By day, he was just a clerk—forty-two, tired, unnoticed. His younger colleagues laughed at his old shirts and called his job a “dead end.” Ravi laughed with them, hiding the ache in his chest. They did not know that beneath his quiet smile lived a dream he had carried since childhood.

So, each night, he wrote one page.

Some nights, his eyes burned. Some nights, his hands trembled from exhaustion. Once, his little daughter woke and found him writing.

“Papa, why don’t you sleep?” she whispered.

Ravi smiled and covered the page. “I am building something,” he said.

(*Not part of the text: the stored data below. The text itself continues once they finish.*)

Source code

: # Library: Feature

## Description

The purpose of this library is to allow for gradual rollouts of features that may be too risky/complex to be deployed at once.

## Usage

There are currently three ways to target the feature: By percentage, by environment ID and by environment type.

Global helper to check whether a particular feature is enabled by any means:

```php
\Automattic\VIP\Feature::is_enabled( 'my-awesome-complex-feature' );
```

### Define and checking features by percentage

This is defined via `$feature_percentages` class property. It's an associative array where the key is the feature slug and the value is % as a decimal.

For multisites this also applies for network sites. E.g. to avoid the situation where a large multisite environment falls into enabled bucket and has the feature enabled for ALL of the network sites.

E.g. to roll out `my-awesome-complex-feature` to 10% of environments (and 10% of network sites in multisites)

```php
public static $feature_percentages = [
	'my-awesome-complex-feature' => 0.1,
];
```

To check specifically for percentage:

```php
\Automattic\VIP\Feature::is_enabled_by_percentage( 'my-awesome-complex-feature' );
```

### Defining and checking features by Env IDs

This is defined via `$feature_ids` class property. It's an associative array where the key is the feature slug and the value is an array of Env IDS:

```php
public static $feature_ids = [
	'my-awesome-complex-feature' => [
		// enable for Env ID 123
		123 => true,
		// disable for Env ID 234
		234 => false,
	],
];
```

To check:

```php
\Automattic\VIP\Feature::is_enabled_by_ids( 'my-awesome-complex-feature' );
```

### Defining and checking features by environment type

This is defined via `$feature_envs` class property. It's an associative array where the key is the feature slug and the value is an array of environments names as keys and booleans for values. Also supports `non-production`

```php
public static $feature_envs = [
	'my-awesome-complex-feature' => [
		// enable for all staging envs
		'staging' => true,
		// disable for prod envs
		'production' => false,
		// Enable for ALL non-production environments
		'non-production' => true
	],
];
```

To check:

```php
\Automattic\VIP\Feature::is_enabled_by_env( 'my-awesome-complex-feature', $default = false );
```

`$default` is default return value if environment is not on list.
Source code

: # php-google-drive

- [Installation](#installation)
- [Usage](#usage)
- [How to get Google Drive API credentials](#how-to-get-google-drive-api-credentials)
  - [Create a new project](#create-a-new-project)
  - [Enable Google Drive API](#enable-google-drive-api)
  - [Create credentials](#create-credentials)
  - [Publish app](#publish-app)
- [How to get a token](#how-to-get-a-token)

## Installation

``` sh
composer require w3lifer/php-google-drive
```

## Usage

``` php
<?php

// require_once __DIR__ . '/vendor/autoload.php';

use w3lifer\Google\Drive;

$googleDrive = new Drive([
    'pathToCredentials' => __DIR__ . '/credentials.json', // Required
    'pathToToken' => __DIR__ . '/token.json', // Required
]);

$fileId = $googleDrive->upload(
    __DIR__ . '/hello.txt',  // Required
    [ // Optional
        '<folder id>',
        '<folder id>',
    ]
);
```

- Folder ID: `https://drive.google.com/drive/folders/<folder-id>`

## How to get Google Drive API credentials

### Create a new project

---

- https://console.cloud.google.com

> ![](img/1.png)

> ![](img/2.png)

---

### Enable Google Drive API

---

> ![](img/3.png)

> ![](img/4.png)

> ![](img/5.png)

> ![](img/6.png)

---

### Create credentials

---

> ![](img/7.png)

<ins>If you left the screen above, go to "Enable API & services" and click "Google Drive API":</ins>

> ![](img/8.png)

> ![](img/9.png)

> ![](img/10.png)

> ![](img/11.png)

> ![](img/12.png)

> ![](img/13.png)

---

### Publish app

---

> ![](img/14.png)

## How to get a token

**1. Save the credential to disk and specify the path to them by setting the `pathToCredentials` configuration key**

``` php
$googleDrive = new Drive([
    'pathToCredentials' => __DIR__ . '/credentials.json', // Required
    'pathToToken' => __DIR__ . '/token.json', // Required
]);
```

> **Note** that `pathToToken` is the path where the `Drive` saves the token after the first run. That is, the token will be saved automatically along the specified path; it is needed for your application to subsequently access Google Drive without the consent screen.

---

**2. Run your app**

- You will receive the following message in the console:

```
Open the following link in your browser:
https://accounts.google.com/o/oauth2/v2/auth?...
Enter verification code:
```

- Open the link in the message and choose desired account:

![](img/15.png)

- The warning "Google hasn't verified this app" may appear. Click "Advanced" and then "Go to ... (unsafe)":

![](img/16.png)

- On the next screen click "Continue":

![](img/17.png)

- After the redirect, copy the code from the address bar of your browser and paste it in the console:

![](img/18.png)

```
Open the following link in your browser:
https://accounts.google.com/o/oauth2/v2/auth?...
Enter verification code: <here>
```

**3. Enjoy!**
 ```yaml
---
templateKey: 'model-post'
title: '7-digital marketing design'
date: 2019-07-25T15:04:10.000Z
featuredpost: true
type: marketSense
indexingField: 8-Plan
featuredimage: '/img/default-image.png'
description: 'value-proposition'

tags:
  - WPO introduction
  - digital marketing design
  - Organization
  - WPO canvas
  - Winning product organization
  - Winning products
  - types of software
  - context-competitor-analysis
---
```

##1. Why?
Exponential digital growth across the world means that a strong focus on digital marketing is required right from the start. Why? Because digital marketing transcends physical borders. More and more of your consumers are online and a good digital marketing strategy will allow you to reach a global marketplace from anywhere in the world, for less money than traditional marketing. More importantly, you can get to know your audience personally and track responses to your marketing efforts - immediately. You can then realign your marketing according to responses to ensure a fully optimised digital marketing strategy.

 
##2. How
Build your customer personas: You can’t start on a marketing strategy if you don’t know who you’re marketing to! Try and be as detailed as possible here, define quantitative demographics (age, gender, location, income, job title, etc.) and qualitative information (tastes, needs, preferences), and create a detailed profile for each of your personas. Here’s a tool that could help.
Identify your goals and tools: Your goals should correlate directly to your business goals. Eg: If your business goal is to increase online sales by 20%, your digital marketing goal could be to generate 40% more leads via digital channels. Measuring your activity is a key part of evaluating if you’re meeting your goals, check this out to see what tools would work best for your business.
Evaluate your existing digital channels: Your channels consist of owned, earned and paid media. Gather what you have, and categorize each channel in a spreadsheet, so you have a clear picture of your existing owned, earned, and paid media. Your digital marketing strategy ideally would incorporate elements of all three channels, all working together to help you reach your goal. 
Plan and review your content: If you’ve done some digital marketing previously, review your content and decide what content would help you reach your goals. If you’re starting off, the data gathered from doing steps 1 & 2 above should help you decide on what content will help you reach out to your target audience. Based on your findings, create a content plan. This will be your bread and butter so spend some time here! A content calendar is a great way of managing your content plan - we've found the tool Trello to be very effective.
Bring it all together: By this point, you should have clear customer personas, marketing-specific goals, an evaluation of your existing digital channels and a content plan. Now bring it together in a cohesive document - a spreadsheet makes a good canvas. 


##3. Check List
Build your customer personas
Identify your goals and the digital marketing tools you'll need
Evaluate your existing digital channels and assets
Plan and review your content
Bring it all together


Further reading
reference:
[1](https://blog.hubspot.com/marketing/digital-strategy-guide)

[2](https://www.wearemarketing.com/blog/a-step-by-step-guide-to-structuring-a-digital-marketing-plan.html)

She looked around the tiny room. “Where?”

He tapped his heart. “Here.”

Years passed. Ravi missed gatherings, ignored mockery, and swallowed doubt like bitter medicine. At last, he mailed his manuscript to a publisher and expected silence.

Six months later, an acceptance letter arrived.

When his novel was published, the same colleagues stared at him in shock. “How did you do this?”

Ravi held the book gently, as if it were a newborn.

“One page at a time,” he said.

And that night, his daughter slept with the book under her pillow.

Moral: 

Great dreams are not built in applause, but in quiet, unnoticed moments. Keep building—one brick, one page, one night at a time.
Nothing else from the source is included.